**Task brief:** For the string "dummy", work out how many lines of the data contain it and give that number with nothing added.

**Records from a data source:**
• • •

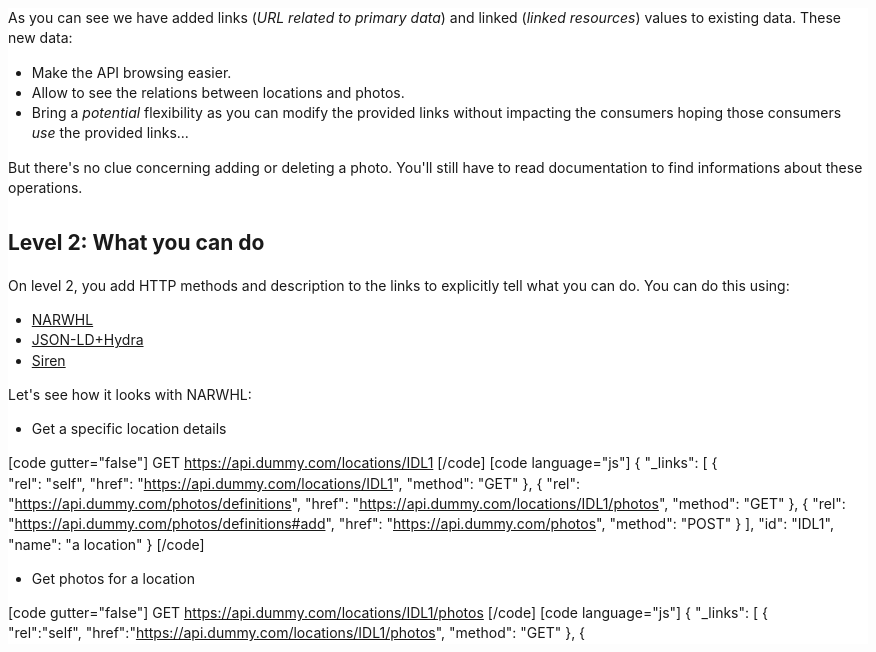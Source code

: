 As you can see we have added links (*URL related to primary data*)  and linked (*linked resources*) values to existing data. These new data:

- Make the API browsing easier.
- Allow to see the relations between locations and photos.
- Bring a *potential* flexibility as you can modify the provided links without impacting the consumers hoping those consumers *use* the provided links... 

But there's no clue concerning adding or deleting a photo. You'll still have to read documentation to find informations about these operations.

## Level 2: What you can do
On level 2, you add HTTP methods and description to the links to explicitly tell what you can do. You can do this using:

- [NARWHL](http://www.narwhl.com/)
- [JSON-LD+Hydra](http://www.hydra-cg.com/)
- [Siren](https://github.com/kevinswiber/siren)

Let's see how it looks with NARWHL:

- Get a specific location details

[code gutter="false"]
GET https://api.dummy.com/locations/IDL1
[/code]
[code language="js"]
{
  "_links":
  [
    {   
      "rel": "self",
      "href": "https://api.dummy.com/locations/IDL1",
      "method": "GET"
    },
    {
      "rel": "https://api.dummy.com/photos/definitions",
      "href": "https://api.dummy.com/locations/IDL1/photos",
      "method": "GET"
    }, 
    {
       "rel": "https://api.dummy.com/photos/definitions#add",
       "href": "https://api.dummy.com/photos",
       "method": "POST"
    }
  ],
  "id": "IDL1",
  "name": "a location"
}
[/code]

- Get photos for a location

[code gutter="false"]
GET https://api.dummy.com/locations/IDL1/photos 
[/code]
[code language="js"]
{
  "_links":
  [
    {    
      "rel":"self",
      "href":"https://api.dummy.com/locations/IDL1/photos",
      "method": "GET"
    },
    {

• • •

**Answer to this problem:** 8